How to compute the checksum of the published release tarball
Let's download the release tarball for target-isns v0.6.8 from GitHub and compute its SHA256 checksum:
$ curl -OL --silent https://github.com/open-iscsi/target-isns/releases/download/v0.6.8/target-isns-0.6.8.tar.xz $ sha256sum target-isns-0.6.8.tar.xz 544de09a2073242b21f6859841a5016c79c4006a53435a79b5cfc6602a59db97 target-isns-0.6.8.tar.xz
How to reproduce the release tarball from the source code
We clone the repository with git clone
and checkout the tag we want
with --branch v0.6.8
:
$ git clone --branch v0.6.8 https://github.com/open-iscsi/target-isns.git $ cd target-isns
The command git show v0.6.8
reports that the tagger (it's me) signed
the tag with GnuPG.
My about page mentions the fingerprint of my public GnuPG key. We import that key 1.
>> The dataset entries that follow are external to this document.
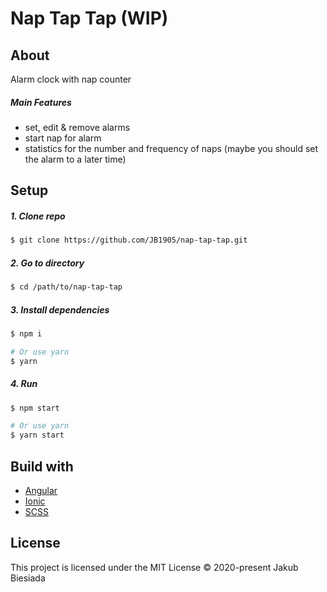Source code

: # Nap Tap Tap (WIP)

## About

Alarm clock with nap counter

##### Main Features

- set, edit & remove alarms
- start nap for alarm
- statistics for the number and frequency of naps (maybe you should set the alarm to a later time)

## Setup

##### 1. Clone repo

```sh
$ git clone https://github.com/JB1905/nap-tap-tap.git
```

##### 2. Go to directory

```sh
$ cd /path/to/nap-tap-tap
```

##### 3. Install dependencies

```sh
$ npm i

# Or use yarn
$ yarn
```

##### 4. Run

```sh
$ npm start

# Or use yarn
$ yarn start
```

## Build with

- [Angular](https://angular.io/)
- [Ionic](https://ionicframework.com/)
- [SCSS](https://sass-lang.com/)

## License

This project is licensed under the MIT License © 2020-present Jakub Biesiada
$ gpg --keyserver keyserver.ubuntu.com --search-key 81D01C4E399FFEDEDBD93D7F08390B7DF2FC1876 gpg: data source: http://185.125.188.27:11371 (1) Christophe Vu-Brugier <cvubrugier@example.org> 4096 bit RSA key 08390B7DF2FC1876, created: 2011-06-16 Keys 1-1 of 1 for "81D01C4E399FFEDEDBD93D7F08390B7DF2FC1876". Enter number(s), N)ext, or Q)uit > 1 gpg: key 08390B7DF2FC1876: public key "Christophe Vu-Brugier <cvubrugier@example.org>" imported gpg: Total number processed: 1 gpg: imported: 1
After importing my public key, we verify the tag with git tag --verify
1:
$ git tag --verify v0.6.8 object 52e4fd427b1aff902ef4e7bce9a9c2f6b358a5eb type commit tag v0.6.8 tagger Christophe Vu-Brugier <cvubrugier@example.org> 1588947171 +0200 target-isns v0.6.8 gpg: Signature made Fri May 8 14:13:16 2020 UTC gpg: using RSA key 81D01C4E399FFEDEDBD93D7F08390B7DF2FC1876 gpg: issuer "cvubrugier@example.org" gpg: Good signature from "Christophe Vu-Brugier <cvubrugier@example.org>" [unknown] gpg: WARNING: This key is not certified with a trusted signature! gpg: There is no indication that the signature belongs to the owner. Primary key fingerprint: 81D0 1C4E 399F FEDE DBD9 3D7F 0839 0B7D F2FC 1876
The tag signature is correct. We build a release tarball and compare its checksum with the published release tarball.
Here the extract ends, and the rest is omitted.